• **TASK REQUIREMENTS**:
Where in the entries below does "generated" appear? Copy every line that has it.

• **DATA SHOWN**:

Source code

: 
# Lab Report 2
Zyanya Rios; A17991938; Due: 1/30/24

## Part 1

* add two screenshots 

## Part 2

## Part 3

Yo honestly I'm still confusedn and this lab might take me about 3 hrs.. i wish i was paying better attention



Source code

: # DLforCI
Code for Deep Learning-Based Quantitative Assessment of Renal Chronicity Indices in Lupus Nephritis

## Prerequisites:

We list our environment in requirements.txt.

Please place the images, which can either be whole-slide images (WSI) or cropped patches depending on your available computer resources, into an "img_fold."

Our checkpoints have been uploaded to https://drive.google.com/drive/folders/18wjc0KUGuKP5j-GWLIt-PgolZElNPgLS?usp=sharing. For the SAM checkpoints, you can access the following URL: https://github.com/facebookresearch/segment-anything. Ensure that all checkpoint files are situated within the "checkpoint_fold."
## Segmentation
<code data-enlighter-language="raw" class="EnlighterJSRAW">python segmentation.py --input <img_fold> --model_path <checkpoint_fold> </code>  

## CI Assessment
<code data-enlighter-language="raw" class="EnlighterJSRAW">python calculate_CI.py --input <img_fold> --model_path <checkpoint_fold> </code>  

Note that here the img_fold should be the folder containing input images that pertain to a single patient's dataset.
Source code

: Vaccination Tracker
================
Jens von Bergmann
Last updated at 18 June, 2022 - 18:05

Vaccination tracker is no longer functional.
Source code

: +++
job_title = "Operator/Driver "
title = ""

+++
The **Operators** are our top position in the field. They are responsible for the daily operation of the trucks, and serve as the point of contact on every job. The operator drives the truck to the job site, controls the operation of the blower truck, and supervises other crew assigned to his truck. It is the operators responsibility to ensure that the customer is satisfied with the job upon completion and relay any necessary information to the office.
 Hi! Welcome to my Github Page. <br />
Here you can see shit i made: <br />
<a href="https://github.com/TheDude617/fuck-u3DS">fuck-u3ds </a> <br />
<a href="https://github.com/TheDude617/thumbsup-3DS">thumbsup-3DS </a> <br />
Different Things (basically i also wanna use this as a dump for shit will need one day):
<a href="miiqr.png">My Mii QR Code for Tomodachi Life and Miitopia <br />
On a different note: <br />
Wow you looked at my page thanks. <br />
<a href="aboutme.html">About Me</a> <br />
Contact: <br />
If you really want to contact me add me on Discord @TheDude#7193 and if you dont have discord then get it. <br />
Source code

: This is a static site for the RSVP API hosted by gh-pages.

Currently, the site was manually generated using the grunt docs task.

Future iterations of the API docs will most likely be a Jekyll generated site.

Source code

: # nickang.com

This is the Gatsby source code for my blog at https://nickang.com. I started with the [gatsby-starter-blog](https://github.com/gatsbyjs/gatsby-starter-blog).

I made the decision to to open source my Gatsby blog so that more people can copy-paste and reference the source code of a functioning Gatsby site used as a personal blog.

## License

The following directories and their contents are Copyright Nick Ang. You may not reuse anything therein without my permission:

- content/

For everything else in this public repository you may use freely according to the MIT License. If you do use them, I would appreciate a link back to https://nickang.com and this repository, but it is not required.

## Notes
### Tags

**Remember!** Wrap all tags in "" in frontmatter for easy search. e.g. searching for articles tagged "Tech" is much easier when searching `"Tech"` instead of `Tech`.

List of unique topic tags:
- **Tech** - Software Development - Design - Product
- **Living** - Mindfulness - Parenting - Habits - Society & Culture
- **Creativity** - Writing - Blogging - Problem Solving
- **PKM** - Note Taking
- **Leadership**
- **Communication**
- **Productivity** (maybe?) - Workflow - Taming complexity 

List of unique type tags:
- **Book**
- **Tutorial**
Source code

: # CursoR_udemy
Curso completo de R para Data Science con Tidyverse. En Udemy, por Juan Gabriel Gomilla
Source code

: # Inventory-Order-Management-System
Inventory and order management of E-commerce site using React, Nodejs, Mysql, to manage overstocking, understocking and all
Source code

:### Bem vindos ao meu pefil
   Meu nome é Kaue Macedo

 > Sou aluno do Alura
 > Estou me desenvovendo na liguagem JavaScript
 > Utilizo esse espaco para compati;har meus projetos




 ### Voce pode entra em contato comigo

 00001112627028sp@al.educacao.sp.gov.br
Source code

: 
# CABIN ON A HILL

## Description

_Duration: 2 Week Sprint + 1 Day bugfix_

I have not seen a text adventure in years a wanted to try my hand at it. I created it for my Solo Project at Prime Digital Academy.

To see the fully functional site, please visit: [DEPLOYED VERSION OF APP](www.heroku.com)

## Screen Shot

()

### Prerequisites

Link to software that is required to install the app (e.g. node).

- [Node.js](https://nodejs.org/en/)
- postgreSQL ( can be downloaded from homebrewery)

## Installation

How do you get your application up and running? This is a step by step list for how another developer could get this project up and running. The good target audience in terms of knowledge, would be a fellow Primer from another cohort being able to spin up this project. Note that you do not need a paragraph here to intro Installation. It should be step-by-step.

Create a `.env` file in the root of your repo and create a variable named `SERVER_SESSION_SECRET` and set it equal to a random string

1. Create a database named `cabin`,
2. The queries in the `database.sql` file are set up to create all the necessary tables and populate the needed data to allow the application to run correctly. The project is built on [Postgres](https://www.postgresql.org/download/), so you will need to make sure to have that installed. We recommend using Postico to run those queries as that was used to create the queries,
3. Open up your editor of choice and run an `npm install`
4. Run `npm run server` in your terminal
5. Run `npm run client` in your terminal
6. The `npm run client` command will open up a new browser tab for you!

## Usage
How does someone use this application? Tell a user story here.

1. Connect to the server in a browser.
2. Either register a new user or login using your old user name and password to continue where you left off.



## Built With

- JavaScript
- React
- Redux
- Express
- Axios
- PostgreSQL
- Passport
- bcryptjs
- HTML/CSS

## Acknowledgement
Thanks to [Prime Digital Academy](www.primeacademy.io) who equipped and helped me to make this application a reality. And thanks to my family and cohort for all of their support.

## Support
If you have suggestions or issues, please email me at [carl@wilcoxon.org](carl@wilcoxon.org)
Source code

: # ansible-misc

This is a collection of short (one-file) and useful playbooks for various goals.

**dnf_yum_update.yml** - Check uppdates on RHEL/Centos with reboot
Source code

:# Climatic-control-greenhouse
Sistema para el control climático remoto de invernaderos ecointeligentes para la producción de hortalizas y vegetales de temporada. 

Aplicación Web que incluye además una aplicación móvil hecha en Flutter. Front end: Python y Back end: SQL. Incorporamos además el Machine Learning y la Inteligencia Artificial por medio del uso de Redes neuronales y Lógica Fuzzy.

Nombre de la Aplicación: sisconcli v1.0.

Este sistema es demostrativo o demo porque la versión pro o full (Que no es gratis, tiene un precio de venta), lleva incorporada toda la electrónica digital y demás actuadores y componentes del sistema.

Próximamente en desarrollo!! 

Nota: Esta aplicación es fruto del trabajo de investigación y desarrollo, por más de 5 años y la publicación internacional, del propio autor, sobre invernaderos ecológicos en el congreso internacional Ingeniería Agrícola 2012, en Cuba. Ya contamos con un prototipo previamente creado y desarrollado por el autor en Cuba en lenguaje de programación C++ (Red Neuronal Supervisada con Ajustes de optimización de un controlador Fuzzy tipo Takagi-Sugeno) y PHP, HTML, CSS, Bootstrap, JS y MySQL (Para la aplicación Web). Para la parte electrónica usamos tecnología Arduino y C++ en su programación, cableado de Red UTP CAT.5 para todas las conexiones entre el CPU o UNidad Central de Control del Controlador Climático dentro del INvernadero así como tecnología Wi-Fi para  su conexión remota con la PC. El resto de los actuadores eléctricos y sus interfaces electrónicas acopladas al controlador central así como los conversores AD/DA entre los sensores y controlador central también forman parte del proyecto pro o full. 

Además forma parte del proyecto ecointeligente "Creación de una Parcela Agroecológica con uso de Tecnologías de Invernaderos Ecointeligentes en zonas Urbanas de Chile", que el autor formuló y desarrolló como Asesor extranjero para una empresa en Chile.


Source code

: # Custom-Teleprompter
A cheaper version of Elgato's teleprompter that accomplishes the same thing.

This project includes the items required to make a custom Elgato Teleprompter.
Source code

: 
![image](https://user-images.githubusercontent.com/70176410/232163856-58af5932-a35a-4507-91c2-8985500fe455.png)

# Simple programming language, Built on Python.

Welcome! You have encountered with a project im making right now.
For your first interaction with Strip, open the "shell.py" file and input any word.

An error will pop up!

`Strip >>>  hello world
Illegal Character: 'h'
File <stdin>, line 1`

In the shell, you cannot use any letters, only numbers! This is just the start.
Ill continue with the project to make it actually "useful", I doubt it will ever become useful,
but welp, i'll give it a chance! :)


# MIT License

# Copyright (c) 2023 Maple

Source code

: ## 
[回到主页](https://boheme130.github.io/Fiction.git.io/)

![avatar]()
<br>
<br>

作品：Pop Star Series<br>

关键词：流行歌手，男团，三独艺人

• **YOUR RESPONSE**:
Currently, the site was manually generated using the grunt docs task.
Future iterations of the API docs will most likely be a Jekyll generated site.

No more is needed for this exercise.